身边的男人蓦地僵了一下,声音变得有些清冷:“嗯。他的死,是我这辈子最遗憾的事。”他搂她更紧,下颌抵在她的肩,“对不起,Ai,我根本没想到他会自杀。他是那么乐观自信的一个人。。。。。。”

他越说越语无伦次,又开始讲他最熟悉的学科:“你知道吗?科学研究表明,智商越高的人越不会选择自杀,所以他怎么可。。。。。。”

“我知道。”她不忍心在听他慌乱的语言,轻声打断他,眼中起了泪雾,“就连我都不明白他为什么这么做,更可况是你。”
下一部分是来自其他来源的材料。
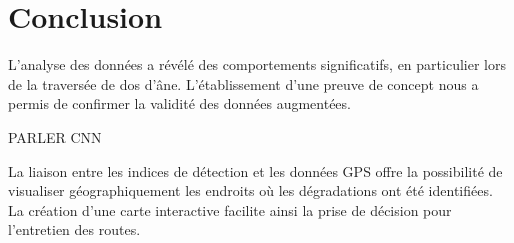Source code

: \section{Conclusion}

L'analyse des données a révélé des comportements significatifs, en particulier lors de la traversée de dos d'âne. L'établissement d'une preuve de concept nous a permis de confirmer la validité des données augmentées.
 
PARLER CNN

La liaison entre les indices de détection et les données GPS offre la possibilité de visualiser géographiquement les endroits où les dégradations ont été identifiées. La création d'une carte interactive facilite ainsi la prise de décision pour l'entretien des routes.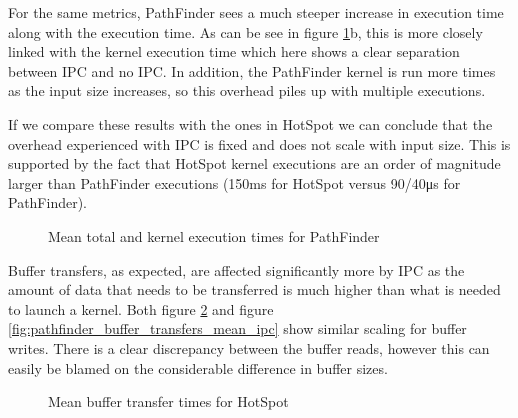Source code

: For the same metrics, PathFinder sees a much steeper increase in execution time along with the execution time. As can be see in figure \ref{fig:pathfinder_total_and_kernel_executions_mean_ipc}b, this is more closely linked with the kernel execution time which here shows a clear separation between IPC and no IPC. In addition, the PathFinder kernel is run more times as the input size increases, so this overhead piles up with multiple executions.

If we compare these results with the ones in HotSpot we can conclude that the overhead experienced with IPC is fixed and does not scale with input size. This is supported by the fact that HotSpot kernel executions are an order of magnitude larger than PathFinder executions (150ms for HotSpot versus 90/40μs for PathFinder).

\begin{figure}%
    \centering
    \qquad
    \captionsetup{justification=centering}
    \caption{Mean total and kernel execution times for PathFinder}%
    \label{fig:pathfinder_total_and_kernel_executions_mean_ipc}%
\end{figure}

Buffer transfers, as expected, are affected significantly more by IPC as the amount of data that needs to be transferred is much higher than what is needed to launch a kernel. Both figure \ref{fig:hotspot_buffer_transfers_mean_ipc} and figure \ref{fig:pathfinder_buffer_transfers_mean_ipc} show similar scaling for buffer writes. There is a clear discrepancy between the buffer reads, however this can easily be blamed on the considerable difference in buffer sizes.


\begin{figure}%
    \centering
    \qquad
    \captionsetup{justification=centering}
    \caption{Mean buffer transfer times for HotSpot}%
    \label{fig:hotspot_buffer_transfers_mean_ipc}%
\end{figure}


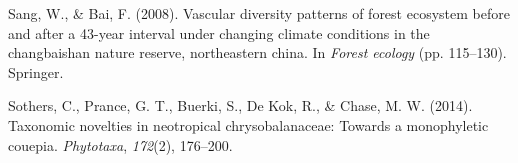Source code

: \documentclass[11pt,]{article}
\begin{document}
\hypertarget{ref-sang2008vascular}{}
Sang, W., \& Bai, F. (2008). Vascular diversity patterns of forest
ecosystem before and after a 43-year interval under changing climate
conditions in the changbaishan nature reserve, northeastern china. In
\emph{Forest ecology} (pp. 115--130). Springer.

\hypertarget{ref-sothers2014taxonomic}{}
Sothers, C., Prance, G. T., Buerki, S., De Kok, R., \& Chase, M. W.
(2014). Taxonomic novelties in neotropical chrysobalanaceae: Towards a
monophyletic couepia. \emph{Phytotaxa}, \emph{172}(2), 176--200.




\newpage
\singlespacing 
\end{document}
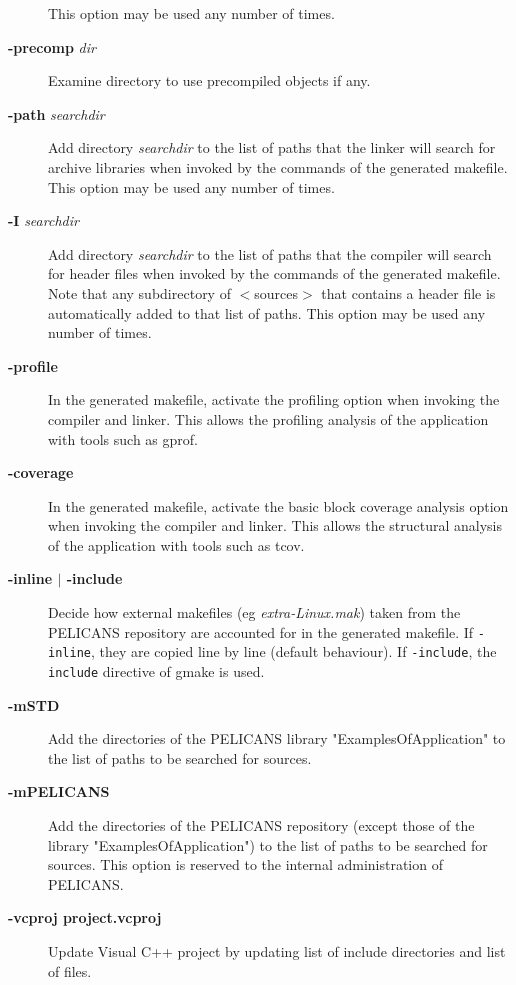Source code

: \documentclass{article}
\begin{document}
\begin{description}
This option may be used any number of times.


\item[\textbf{-precomp} \emph{dir}] \mbox{}

Examine directory to use precompiled objects if any.


\item[\textbf{-path} \emph{searchdir}] \mbox{}

Add directory \emph{searchdir} to the list of paths that the linker
will search for archive libraries when invoked by the 
commands of the generated makefile. 
This option may be used any number of times.


\item[\textbf{-I} \emph{searchdir}] \mbox{}

Add directory \emph{searchdir} to the list of paths that the compiler will search
for header files when invoked by the commands of the generated
makefile. Note that any subdirectory of $<$sources$>$ that contains a header
file is automatically added to that list of paths.
This option may be used any number of times.


\item[\textbf{-profile}] \mbox{}

In the generated makefile, activate the profiling option
when invoking the compiler and linker.
This allows the profiling analysis of the application 
with tools such as gprof.


\item[\textbf{-coverage}] \mbox{}

In the generated makefile, activate the basic block coverage analysis option
when invoking the compiler and linker.
This allows the structural analysis of the application 
with tools such as tcov.


\item[\textbf{-inline $|$ -include}] \mbox{}

Decide how external makefiles (eg \emph{extra-Linux.mak}) taken from the PELICANS
repository are accounted for in the generated makefile.
If \texttt{-inline}, they are copied line by line  (default
behaviour). If \texttt{-include}, the \texttt{include} directive of gmake is used.


\item[\textbf{-mSTD}] \mbox{}

Add the directories of the PELICANS library "ExamplesOfApplication"
to the list of paths to be searched for sources.


\item[\textbf{-mPELICANS}] \mbox{}

Add the directories of the PELICANS repository (except
those of the library "ExamplesOfApplication") to the list
of paths to be searched for sources. This option is
reserved to the internal administration of PELICANS.


\item[\textbf{-vcproj project.vcproj}] \mbox{}

Update Visual C++ project by updating list of include directories
and list of files.

\end{description}
\end{document}

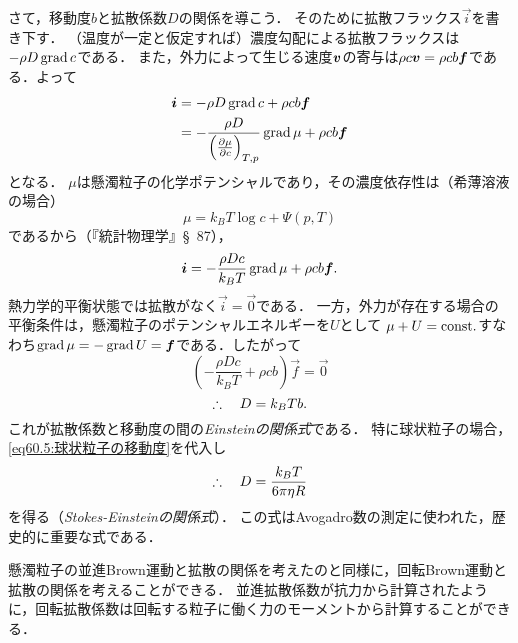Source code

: さて，移動度$b$と拡散係数$D$の関係を導こう．
そのために拡散フラックス$\vec{i}$を書き下す．
（温度が一定と仮定すれば）濃度勾配による拡散フラックスは$-\rho D \operatorname{grad} c$である．
また，外力によって生じる速度$\vb*{v}$の寄与は$\rho c\vb*{v} = \rho cb \vb*{f}$である．よって
\begin{align}
    \vec{i} &= -\rho D \Grad c + \rho cb \vec{f} \\
    &= - \frac{\rho D}{\PDV{\mu}{c}{T,p}} \Grad \mu + \rho cb \vec{f} \nonumber
\end{align}
となる．
$\mu$は懸濁粒子の化学ポテンシャルであり，その濃度依存性は（希薄溶液の場合）
\[
    \mu = k_B T \log c + \varPsi(p,T)
\]
であるから（『統計物理学』\S~87），
\[
    \vb*{i} = - \frac{\rho Dc}{k_BT} \operatorname{grad} \mu + \rho cb \vb*{f}.
\]
熱力学的平衡状態では拡散がなく$\vec{i}=\vec{0}$である．
一方，外力が存在する場合の平衡条件は，懸濁粒子のポテンシャルエネルギーを$U$として
$\mu+U=\mathrm{const.}$すなわち$\operatorname{grad}\mu=-\operatorname{grad} U = \vb*{f}$である．したがって
\[
    \left( - \frac{\rho Dc}{k_BT} + \rho cb \right) \vec{f} = \vec{0}
\]
\begin{equation}
    \therefore\quad D = k_BT b.
\end{equation}
これが拡散係数と移動度の間の\emph{Einsteinの関係式}である．
特に球状粒子の場合，\eqref{eq60.5:球状粒子の移動度}を代入し
\begin{equation}\label{eq60.9:Stokes-Einsteinの関係式}
    \therefore\quad D = \frac{k_BT}{6\pi\eta R}
\end{equation}
を得る（\emph{Stokes-Einsteinの関係式}）．
この式はAvogadro数の測定に使われた，歴史的に重要な式である．


懸濁粒子の並進Brown運動と拡散の関係を考えたのと同様に，回転Brown運動と拡散の関係を考えることができる．
並進拡散係数が抗力から計算されたように，回転拡散係数は回転する粒子に働く力のモーメントから計算することができる．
他不说话,却已明白了她的心意。只能本能地抱她更紧,像要把她揉进身体里去。

甄爱想起,妈妈就是死在她手里,可她真不是故意的,而伯特一直强调相反的论点,让这件事成了她心底好不了的伤;

而言溯呢,虽然哥哥死在他手里,但这其实不是他的错。他已经满心的包袱,还是哥哥强加给他的,她再不忍心往上面添砖加瓦。

她想起大学爆炸案的那个晚上,他们两个坐在黑夜里交谈,她给他讲述妈妈的事,他给她讲述Alex的事,那时他的伤痛还历历在目。

她微笑:“你和他是好朋友?以后给我讲他上学时候的事好不好?我,好想知道他在外面是什么样子,是不是过得好。”

他说不出多的话来,深深地点头。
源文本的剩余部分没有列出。